LPG is a low-carbon-emitting hydrocarbon fuel available in rural areas, emitting 81% of the CO2 per kWh produced by oil, 70% of that of coal, and less than 50% of that emitted by coal-generated electricity distributed via the grid. Being a mix of propane and butane, LPG emits less carbon per joule than butane but more carbon per joule than propane. As a low-carbon, low-polluting fossil fuel, LPG is recognised by governments around the world for the contribution it can make towards improved indoor and outdoor air quality and reduced greenhouse gas emissions. LPG is widely available and can be used for hundreds of commercial and domestic applications. LPG is also used alongside renewable technologies, as well as with decentralized electricity generation (Combined heat and power systems — See Uses - Rural heating) to help reduce carbon emissions on a local level.

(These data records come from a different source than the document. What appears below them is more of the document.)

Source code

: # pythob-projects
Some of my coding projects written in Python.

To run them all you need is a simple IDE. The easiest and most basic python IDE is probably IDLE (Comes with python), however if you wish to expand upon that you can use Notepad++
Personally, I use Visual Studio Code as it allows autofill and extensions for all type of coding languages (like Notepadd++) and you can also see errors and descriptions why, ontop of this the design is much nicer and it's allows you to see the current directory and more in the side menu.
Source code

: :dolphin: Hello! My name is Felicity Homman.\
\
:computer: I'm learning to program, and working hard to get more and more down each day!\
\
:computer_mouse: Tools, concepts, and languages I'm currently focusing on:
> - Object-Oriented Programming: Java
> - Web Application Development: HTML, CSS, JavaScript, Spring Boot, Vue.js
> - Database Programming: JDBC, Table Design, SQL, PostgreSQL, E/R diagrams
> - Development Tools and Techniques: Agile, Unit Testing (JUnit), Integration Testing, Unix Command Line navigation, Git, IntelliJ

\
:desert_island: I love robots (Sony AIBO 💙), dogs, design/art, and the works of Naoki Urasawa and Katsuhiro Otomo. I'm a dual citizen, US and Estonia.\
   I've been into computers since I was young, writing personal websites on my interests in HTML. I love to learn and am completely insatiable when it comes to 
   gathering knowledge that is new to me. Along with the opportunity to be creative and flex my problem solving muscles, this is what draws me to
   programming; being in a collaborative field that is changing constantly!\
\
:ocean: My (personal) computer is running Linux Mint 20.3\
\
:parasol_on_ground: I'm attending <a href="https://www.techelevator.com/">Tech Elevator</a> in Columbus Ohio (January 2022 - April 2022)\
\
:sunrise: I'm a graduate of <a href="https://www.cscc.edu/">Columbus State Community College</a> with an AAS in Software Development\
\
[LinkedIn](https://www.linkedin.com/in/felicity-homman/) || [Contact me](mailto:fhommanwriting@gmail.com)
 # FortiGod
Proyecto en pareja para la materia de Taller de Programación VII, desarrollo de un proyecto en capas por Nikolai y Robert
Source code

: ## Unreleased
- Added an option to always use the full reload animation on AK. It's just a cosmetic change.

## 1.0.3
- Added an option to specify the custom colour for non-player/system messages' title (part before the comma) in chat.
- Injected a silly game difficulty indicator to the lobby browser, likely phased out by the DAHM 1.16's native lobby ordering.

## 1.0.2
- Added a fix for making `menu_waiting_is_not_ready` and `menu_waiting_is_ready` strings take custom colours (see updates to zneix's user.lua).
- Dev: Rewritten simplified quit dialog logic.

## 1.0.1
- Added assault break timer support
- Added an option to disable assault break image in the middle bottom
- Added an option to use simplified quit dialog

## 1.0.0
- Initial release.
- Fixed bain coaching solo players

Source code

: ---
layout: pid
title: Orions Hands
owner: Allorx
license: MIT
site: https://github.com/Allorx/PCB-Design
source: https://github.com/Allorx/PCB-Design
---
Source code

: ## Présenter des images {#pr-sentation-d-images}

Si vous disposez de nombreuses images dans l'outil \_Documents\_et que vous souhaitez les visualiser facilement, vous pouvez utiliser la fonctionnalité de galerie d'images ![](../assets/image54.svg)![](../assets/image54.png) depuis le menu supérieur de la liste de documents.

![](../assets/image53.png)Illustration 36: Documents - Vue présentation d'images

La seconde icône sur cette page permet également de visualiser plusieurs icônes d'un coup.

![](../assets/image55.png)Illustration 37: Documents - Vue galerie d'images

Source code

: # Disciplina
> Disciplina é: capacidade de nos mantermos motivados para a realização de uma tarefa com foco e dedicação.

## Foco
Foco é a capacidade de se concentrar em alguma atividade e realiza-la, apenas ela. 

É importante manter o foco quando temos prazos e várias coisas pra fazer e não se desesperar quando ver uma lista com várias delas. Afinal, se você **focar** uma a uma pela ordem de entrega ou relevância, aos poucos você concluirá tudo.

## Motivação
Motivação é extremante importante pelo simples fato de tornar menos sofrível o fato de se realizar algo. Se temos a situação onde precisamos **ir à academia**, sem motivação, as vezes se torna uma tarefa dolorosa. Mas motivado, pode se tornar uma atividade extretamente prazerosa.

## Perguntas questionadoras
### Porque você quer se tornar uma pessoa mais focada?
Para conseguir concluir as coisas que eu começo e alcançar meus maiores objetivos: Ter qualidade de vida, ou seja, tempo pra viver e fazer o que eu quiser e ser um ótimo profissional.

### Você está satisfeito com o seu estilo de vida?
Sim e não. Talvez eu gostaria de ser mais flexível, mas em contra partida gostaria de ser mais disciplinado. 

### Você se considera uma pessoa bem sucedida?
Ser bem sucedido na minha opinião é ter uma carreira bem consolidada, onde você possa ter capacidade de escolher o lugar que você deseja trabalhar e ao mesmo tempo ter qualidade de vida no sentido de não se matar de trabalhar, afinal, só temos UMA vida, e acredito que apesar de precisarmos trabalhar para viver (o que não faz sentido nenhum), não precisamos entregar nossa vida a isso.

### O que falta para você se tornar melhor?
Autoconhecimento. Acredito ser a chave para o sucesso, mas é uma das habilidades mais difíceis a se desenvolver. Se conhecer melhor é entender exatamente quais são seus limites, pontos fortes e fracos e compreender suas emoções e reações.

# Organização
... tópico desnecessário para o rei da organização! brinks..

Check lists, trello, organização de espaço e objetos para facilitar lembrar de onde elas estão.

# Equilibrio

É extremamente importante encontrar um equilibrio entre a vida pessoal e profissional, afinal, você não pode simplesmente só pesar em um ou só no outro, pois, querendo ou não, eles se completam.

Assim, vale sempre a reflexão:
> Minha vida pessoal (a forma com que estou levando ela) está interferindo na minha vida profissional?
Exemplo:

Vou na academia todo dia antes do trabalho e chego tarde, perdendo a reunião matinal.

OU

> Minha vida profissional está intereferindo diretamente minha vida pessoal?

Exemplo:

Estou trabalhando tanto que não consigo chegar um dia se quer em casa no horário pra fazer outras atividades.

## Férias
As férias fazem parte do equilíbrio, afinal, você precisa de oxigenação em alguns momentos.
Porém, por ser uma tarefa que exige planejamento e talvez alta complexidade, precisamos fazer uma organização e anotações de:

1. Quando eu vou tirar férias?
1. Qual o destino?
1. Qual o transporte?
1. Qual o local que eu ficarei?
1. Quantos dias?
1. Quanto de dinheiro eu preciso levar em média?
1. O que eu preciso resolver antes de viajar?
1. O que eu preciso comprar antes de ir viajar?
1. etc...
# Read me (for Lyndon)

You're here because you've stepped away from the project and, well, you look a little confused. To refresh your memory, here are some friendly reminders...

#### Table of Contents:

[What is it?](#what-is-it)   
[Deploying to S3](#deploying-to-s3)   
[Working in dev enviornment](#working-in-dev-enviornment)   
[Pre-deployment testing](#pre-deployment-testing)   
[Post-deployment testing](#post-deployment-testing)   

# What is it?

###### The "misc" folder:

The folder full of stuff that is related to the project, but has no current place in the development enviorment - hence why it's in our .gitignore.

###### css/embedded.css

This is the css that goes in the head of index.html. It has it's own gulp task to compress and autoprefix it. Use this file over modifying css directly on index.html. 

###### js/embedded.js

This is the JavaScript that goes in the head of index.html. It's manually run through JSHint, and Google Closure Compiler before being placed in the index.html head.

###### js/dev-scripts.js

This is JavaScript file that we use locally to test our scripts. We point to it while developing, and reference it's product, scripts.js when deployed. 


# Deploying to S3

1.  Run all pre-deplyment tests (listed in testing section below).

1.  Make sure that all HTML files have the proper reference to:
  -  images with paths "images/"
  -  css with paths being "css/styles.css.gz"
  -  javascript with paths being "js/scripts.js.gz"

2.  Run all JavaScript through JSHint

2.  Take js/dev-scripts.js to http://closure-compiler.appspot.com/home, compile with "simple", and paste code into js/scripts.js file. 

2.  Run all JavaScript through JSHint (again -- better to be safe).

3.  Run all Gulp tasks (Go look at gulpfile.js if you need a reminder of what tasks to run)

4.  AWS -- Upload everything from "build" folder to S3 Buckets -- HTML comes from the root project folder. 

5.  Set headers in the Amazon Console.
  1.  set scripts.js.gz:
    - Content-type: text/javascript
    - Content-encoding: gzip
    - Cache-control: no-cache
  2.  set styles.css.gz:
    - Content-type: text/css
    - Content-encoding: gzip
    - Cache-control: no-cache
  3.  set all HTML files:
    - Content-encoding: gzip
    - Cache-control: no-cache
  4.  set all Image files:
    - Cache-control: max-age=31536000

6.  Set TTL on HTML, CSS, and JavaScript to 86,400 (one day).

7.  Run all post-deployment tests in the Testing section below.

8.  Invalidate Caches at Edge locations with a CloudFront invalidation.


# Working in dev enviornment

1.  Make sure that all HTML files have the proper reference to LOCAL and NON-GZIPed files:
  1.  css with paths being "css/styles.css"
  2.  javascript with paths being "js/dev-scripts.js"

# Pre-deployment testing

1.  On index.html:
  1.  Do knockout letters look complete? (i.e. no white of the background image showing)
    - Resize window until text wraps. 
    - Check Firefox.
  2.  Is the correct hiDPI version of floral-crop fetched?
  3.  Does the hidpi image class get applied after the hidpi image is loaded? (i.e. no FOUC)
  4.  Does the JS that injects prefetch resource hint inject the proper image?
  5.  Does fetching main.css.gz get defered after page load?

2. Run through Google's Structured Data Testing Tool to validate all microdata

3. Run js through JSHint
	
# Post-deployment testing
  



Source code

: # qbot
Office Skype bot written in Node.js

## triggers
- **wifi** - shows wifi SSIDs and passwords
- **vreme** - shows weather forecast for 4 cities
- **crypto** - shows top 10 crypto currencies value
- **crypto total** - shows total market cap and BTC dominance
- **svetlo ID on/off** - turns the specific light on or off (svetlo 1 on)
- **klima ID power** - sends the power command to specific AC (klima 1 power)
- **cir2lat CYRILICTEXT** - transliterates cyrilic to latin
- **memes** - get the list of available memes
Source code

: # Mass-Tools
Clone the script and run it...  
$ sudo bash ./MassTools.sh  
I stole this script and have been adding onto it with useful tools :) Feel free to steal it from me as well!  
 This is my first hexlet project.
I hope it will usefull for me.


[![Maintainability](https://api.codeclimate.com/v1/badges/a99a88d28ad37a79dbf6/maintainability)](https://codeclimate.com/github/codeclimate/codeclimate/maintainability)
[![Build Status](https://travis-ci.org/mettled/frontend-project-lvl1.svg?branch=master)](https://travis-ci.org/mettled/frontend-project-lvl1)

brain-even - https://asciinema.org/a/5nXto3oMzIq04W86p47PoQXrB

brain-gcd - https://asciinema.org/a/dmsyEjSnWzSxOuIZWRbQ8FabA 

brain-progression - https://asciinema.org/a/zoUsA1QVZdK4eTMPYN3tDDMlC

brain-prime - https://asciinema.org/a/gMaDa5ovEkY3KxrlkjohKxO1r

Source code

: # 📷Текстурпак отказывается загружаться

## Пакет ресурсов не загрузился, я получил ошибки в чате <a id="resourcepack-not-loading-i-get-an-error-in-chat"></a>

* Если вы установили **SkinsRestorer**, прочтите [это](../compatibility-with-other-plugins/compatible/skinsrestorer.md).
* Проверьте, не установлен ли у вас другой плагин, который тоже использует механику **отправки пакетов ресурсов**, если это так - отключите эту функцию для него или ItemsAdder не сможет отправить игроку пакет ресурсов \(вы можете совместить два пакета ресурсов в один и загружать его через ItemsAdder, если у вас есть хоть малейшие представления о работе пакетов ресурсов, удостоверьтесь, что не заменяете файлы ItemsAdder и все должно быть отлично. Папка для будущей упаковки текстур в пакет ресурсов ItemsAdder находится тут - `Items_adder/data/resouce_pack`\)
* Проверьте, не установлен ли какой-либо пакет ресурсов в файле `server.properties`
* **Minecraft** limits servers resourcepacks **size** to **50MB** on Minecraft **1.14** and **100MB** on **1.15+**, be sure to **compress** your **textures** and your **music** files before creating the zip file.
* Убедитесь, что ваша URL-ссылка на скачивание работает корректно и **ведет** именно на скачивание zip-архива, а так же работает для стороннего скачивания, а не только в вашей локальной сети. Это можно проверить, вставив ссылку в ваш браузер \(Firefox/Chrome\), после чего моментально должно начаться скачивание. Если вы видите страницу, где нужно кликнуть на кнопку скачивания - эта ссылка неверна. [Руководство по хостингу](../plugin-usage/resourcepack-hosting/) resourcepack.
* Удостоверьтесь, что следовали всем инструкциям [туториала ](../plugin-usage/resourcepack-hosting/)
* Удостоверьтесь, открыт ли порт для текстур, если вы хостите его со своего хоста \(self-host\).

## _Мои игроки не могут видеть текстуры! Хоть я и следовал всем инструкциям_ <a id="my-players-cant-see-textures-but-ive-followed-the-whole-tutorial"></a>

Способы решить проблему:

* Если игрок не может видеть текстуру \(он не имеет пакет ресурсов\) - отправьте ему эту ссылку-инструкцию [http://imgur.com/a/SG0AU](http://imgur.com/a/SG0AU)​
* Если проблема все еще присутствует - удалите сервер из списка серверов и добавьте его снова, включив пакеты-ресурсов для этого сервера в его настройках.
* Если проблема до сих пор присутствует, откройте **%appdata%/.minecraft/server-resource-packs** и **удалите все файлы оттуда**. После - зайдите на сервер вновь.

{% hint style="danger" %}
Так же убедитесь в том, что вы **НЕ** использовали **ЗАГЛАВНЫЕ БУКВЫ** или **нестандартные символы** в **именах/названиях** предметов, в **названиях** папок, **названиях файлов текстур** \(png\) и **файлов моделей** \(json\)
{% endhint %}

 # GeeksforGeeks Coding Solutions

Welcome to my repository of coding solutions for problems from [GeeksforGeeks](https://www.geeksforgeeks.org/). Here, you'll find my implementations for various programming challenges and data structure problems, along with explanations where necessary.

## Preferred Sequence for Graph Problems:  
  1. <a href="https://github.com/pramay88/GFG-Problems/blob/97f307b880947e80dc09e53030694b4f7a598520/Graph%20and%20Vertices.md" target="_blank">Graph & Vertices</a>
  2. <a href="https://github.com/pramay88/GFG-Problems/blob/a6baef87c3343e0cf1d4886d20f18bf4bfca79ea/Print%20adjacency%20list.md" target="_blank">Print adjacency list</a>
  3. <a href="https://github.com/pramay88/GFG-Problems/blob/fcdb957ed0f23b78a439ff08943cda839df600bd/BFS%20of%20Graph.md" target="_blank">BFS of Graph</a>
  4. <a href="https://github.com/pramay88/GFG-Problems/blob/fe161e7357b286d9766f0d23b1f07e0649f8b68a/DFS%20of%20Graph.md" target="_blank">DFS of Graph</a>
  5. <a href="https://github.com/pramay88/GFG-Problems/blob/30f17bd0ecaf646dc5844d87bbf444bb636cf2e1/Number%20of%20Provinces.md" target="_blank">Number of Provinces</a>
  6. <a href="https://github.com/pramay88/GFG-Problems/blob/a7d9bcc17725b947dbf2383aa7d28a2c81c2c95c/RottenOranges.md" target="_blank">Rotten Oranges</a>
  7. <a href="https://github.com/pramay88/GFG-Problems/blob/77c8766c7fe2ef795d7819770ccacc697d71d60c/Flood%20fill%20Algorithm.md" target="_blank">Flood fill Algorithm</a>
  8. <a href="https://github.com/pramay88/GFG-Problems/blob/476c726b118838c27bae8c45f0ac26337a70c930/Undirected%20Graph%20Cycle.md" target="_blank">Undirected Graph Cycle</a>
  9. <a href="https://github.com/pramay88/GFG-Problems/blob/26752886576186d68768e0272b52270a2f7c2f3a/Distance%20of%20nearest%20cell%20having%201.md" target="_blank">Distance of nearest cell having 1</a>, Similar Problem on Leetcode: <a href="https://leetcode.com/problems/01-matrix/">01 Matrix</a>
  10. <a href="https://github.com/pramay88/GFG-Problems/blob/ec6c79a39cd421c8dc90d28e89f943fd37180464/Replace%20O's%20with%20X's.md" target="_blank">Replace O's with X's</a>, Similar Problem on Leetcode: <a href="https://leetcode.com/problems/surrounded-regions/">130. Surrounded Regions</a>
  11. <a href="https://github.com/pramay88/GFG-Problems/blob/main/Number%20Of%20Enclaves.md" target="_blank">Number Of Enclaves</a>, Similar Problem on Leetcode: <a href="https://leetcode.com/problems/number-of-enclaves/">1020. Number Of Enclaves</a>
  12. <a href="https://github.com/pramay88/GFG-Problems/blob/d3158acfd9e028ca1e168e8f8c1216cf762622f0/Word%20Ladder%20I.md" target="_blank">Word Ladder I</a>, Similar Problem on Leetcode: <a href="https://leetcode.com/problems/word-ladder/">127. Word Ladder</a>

LPG is synthesised by refining petroleum or wet natural gas, and is usually derived from fossil fuel sources, being manufactured during the refining of crude oil, or extracted from oil or gas streams as they emerge from the ground. It was first produced in 1910 by Dr. Walter Snelling, and the first commercial products appeared in 1912. It currently provides about 3% of the energy consumed, and burns cleanly with no soot and very few sulfur emissions, posing no ground or water pollution hazards. LPG has a typical specific calorific value of 46.1 MJ/kg compared with 42.5 MJ/kg for fuel-oil and 43.5 MJ/kg for premium grade petrol (gasoline). However, its energy density per volume unit of 26 MJ/l is lower than either that of petrol or fuel-oil.